# Work instructions:
Each line from the one containing "- Bobbi Jo Woods" through the final line of the records is to be repeated exactly, with no additions.

Content starts

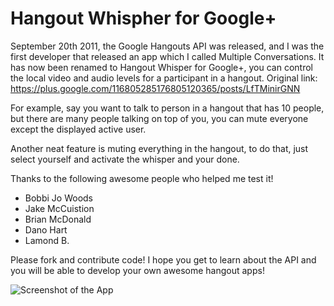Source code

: Hangout Whispher for Google+
============================

September 20th 2011, the Google Hangouts API was released, and I was the first
developer that released an app which I called Multiple Conversations. It has now
been renamed to Hangout Whisper for Google+, you can control the local video and
audio levels for a participant in a hangout. Original link:
https://plus.google.com/116805285176805120365/posts/LfTMinirGNN



For example, say you want to talk to person in a hangout that has 10 people,
but there are many people talking on top of you, you can mute everyone except
the displayed active user.

Another neat feature is muting everything in the hangout, to do that, just select
yourself and activate the whisper and your done.

Thanks to the following awesome people who helped me test it!

- Bobbi Jo Woods
- Jake McCuistion
- Brian McDonald
- Dano Hart
- Lamond B.

Please fork and contribute code! I hope you get to learn about the API and you 
will be able to develop your own awesome hangout apps!

![Screenshot of the App](https://github.com/mohamedmansour/hangout-whisper-for-plus/raw/master/screenshots/screenB.png)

Content ends

# Exercise result:
- Bobbi Jo Woods
- Jake McCuistion
- Brian McDonald
- Dano Hart
- Lamond B.

Please fork and contribute code! I hope you get to learn about the API and you 
will be able to develop your own awesome hangout apps!

![Screenshot of the App](https://github.com/mohamedmansour/hangout-whisper-for-plus/raw/master/screenshots/screenB.png)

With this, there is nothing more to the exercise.